Source material section start

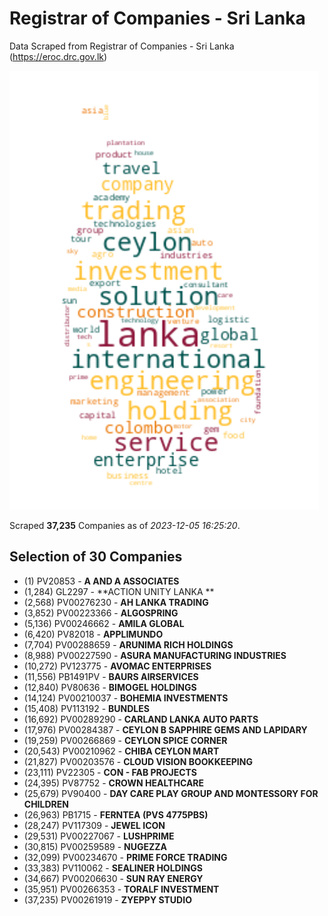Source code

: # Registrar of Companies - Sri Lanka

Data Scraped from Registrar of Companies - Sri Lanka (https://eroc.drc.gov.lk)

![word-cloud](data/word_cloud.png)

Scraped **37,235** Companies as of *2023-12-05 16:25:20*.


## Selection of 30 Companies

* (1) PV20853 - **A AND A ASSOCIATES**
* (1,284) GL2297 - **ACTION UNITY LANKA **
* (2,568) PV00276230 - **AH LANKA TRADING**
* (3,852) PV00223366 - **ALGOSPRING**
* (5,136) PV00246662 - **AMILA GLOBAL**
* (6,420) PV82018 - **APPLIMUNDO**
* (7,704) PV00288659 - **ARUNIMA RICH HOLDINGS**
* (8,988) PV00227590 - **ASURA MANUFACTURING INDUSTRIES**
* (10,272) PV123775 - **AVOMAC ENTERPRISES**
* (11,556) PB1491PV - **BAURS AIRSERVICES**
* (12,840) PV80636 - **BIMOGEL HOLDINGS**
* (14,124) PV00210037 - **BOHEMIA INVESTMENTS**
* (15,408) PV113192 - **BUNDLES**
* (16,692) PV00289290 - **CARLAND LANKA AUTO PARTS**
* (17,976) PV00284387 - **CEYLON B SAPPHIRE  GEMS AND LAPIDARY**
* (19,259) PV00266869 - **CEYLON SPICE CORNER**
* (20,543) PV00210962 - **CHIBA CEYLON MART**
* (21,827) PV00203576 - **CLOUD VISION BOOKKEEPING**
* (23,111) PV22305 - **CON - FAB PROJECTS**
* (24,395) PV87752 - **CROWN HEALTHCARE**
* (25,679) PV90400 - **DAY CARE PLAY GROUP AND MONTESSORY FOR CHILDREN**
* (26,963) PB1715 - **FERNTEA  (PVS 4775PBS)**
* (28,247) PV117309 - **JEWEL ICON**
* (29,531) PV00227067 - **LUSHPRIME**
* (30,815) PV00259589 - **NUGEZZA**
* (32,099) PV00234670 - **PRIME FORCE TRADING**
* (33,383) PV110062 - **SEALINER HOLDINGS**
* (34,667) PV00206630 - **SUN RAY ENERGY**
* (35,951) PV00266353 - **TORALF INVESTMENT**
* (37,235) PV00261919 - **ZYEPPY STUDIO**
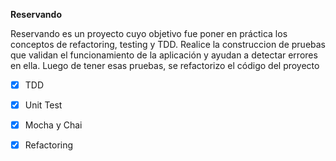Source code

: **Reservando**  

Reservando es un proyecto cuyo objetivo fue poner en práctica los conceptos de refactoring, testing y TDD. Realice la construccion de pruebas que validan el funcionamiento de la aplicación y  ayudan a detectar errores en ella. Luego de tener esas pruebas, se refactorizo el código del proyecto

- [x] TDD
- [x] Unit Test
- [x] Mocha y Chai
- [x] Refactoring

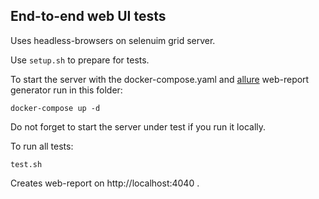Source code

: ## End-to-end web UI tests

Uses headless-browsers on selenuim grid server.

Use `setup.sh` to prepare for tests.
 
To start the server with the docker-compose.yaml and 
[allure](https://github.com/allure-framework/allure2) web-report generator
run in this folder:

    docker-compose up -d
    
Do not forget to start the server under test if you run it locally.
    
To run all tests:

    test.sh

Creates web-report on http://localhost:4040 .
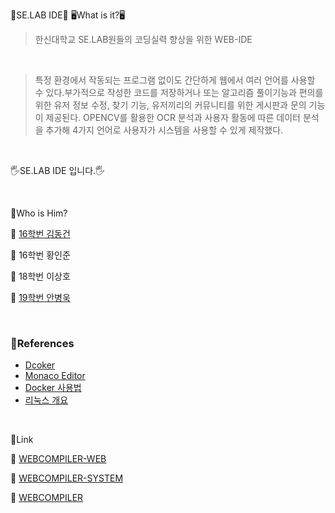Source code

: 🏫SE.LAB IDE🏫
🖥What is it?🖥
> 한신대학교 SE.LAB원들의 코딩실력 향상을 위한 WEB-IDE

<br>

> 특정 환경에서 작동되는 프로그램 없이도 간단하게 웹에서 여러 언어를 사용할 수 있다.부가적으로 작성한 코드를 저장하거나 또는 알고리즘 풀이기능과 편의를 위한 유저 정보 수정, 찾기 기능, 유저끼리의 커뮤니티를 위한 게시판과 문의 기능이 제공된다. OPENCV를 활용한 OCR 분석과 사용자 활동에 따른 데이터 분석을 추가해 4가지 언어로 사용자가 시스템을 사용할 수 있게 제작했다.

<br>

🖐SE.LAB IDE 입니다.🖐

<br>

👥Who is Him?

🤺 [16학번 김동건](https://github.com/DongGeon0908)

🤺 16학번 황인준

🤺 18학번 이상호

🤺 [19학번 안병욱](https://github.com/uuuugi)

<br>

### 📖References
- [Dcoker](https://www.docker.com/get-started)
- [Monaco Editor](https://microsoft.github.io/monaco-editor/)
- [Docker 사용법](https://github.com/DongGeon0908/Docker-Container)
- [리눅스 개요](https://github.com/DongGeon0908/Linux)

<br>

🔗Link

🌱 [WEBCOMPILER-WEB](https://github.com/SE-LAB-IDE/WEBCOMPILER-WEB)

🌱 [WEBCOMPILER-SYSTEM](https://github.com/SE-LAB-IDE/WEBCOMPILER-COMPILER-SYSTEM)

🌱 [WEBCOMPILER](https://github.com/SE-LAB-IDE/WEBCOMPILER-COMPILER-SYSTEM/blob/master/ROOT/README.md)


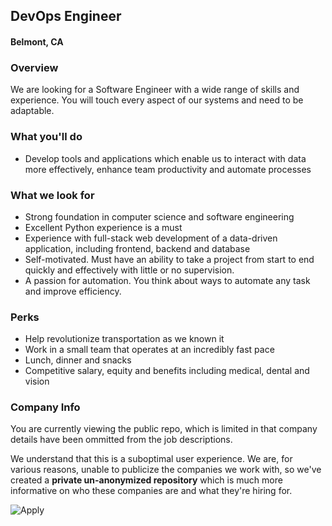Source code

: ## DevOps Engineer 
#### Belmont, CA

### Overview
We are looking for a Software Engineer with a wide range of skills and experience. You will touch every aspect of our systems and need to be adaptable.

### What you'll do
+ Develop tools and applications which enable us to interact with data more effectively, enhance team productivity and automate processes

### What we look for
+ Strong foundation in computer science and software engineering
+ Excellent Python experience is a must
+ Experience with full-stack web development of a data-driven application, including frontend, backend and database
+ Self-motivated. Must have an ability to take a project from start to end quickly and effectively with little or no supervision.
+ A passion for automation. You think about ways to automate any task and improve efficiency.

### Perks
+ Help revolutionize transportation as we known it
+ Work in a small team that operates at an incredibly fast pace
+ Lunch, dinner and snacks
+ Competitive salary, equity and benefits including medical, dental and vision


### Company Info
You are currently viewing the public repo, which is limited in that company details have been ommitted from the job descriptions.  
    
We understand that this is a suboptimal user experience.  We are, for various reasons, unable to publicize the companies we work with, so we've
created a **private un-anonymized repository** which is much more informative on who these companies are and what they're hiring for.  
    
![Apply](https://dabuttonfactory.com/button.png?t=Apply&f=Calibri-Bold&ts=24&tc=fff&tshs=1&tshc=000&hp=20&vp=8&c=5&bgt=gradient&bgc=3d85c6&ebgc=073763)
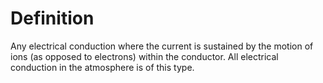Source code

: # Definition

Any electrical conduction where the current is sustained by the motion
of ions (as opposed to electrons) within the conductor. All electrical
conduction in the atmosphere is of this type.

Source material section end

What is expected: Where a picture appears, omit it, and otherwise retype the material exactly.

Result of this task:
Source code

: # Registrar of Companies - Sri Lanka

Data Scraped from Registrar of Companies - Sri Lanka (https://eroc.drc.gov.lk)

![word-cloud](data/word_cloud.png)

Scraped **37,235** Companies as of *2023-12-05 16:25:20*.


## Selection of 30 Companies

* (1) PV20853 - **A AND A ASSOCIATES**
* (1,284) GL2297 - **ACTION UNITY LANKA **
* (2,568) PV00276230 - **AH LANKA TRADING**
* (3,852) PV00223366 - **ALGOSPRING**
* (5,136) PV00246662 - **AMILA GLOBAL**
* (6,420) PV82018 - **APPLIMUNDO**
* (7,704) PV00288659 - **ARUNIMA RICH HOLDINGS**
* (8,988) PV00227590 - **ASURA MANUFACTURING INDUSTRIES**
* (10,272) PV123775 - **AVOMAC ENTERPRISES**
* (11,556) PB1491PV - **BAURS AIRSERVICES**
* (12,840) PV80636 - **BIMOGEL HOLDINGS**
* (14,124) PV00210037 - **BOHEMIA INVESTMENTS**
* (15,408) PV113192 - **BUNDLES**
* (16,692) PV00289290 - **CARLAND LANKA AUTO PARTS**
* (17,976) PV00284387 - **CEYLON B SAPPHIRE  GEMS AND LAPIDARY**
* (19,259) PV00266869 - **CEYLON SPICE CORNER**
* (20,543) PV00210962 - **CHIBA CEYLON MART**
* (21,827) PV00203576 - **CLOUD VISION BOOKKEEPING**
* (23,111) PV22305 - **CON - FAB PROJECTS**
* (24,395) PV87752 - **CROWN HEALTHCARE**
* (25,679) PV90400 - **DAY CARE PLAY GROUP AND MONTESSORY FOR CHILDREN**
* (26,963) PB1715 - **FERNTEA  (PVS 4775PBS)**
* (28,247) PV117309 - **JEWEL ICON**
* (29,531) PV00227067 - **LUSHPRIME**
* (30,815) PV00259589 - **NUGEZZA**
* (32,099) PV00234670 - **PRIME FORCE TRADING**
* (33,383) PV110062 - **SEALINER HOLDINGS**
* (34,667) PV00206630 - **SUN RAY ENERGY**
* (35,951) PV00266353 - **TORALF INVESTMENT**
* (37,235) PV00261919 - **ZYEPPY STUDIO**
Source code

: **Reservando**  

Reservando es un proyecto cuyo objetivo fue poner en práctica los conceptos de refactoring, testing y TDD. Realice la construccion de pruebas que validan el funcionamiento de la aplicación y  ayudan a detectar errores en ella. Luego de tener esas pruebas, se refactorizo el código del proyecto

- [x] TDD
- [x] Unit Test
- [x] Mocha y Chai
- [x] Refactoring

Source code

: ## End-to-end web UI tests

Uses headless-browsers on selenuim grid server.

Use `setup.sh` to prepare for tests.
 
To start the server with the docker-compose.yaml and 
[allure](https://github.com/allure-framework/allure2) web-report generator
run in this folder:

    docker-compose up -d
    
Do not forget to start the server under test if you run it locally.
    
To run all tests:

    test.sh

Creates web-report on http://localhost:4040 .
Source code

: 🏫SE.LAB IDE🏫
🖥What is it?🖥
> 한신대학교 SE.LAB원들의 코딩실력 향상을 위한 WEB-IDE

<br>

> 특정 환경에서 작동되는 프로그램 없이도 간단하게 웹에서 여러 언어를 사용할 수 있다.부가적으로 작성한 코드를 저장하거나 또는 알고리즘 풀이기능과 편의를 위한 유저 정보 수정, 찾기 기능, 유저끼리의 커뮤니티를 위한 게시판과 문의 기능이 제공된다. OPENCV를 활용한 OCR 분석과 사용자 활동에 따른 데이터 분석을 추가해 4가지 언어로 사용자가 시스템을 사용할 수 있게 제작했다.

<br>

🖐SE.LAB IDE 입니다.🖐

<br>

👥Who is Him?

🤺 [16학번 김동건](https://github.com/DongGeon0908)

🤺 16학번 황인준

🤺 18학번 이상호

🤺 [19학번 안병욱](https://github.com/uuuugi)

<br>

### 📖References
- [Dcoker](https://www.docker.com/get-started)
- [Monaco Editor](https://microsoft.github.io/monaco-editor/)
- [Docker 사용법](https://github.com/DongGeon0908/Docker-Container)
- [리눅스 개요](https://github.com/DongGeon0908/Linux)

<br>

🔗Link

🌱 [WEBCOMPILER-WEB](https://github.com/SE-LAB-IDE/WEBCOMPILER-WEB)

🌱 [WEBCOMPILER-SYSTEM](https://github.com/SE-LAB-IDE/WEBCOMPILER-COMPILER-SYSTEM)

🌱 [WEBCOMPILER](https://github.com/SE-LAB-IDE/WEBCOMPILER-COMPILER-SYSTEM/blob/master/ROOT/README.md)


Source code

: ## DevOps Engineer 
#### Belmont, CA

### Overview
We are looking for a Software Engineer with a wide range of skills and experience. You will touch every aspect of our systems and need to be adaptable.

### What you'll do
+ Develop tools and applications which enable us to interact with data more effectively, enhance team productivity and automate processes

### What we look for
+ Strong foundation in computer science and software engineering
+ Excellent Python experience is a must
+ Experience with full-stack web development of a data-driven application, including frontend, backend and database
+ Self-motivated. Must have an ability to take a project from start to end quickly and effectively with little or no supervision.
+ A passion for automation. You think about ways to automate any task and improve efficiency.

### Perks
+ Help revolutionize transportation as we known it
+ Work in a small team that operates at an incredibly fast pace
+ Lunch, dinner and snacks
+ Competitive salary, equity and benefits including medical, dental and vision


### Company Info
You are currently viewing the public repo, which is limited in that company details have been ommitted from the job descriptions.  
    
We understand that this is a suboptimal user experience.  We are, for various reasons, unable to publicize the companies we work with, so we've
created a **private un-anonymized repository** which is much more informative on who these companies are and what they're hiring for.  
    
![Apply](https://dabuttonfactory.com/button.png?t=Apply&f=Calibri-Bold&ts=24&tc=fff&tshs=1&tshc=000&hp=20&vp=8&c=5&bgt=gradient&bgc=3d85c6&ebgc=073763)
Source code

: # Definition

Any electrical conduction where the current is sustained by the motion
of ions (as opposed to electrons) within the conductor. All electrical
conduction in the atmosphere is of this type.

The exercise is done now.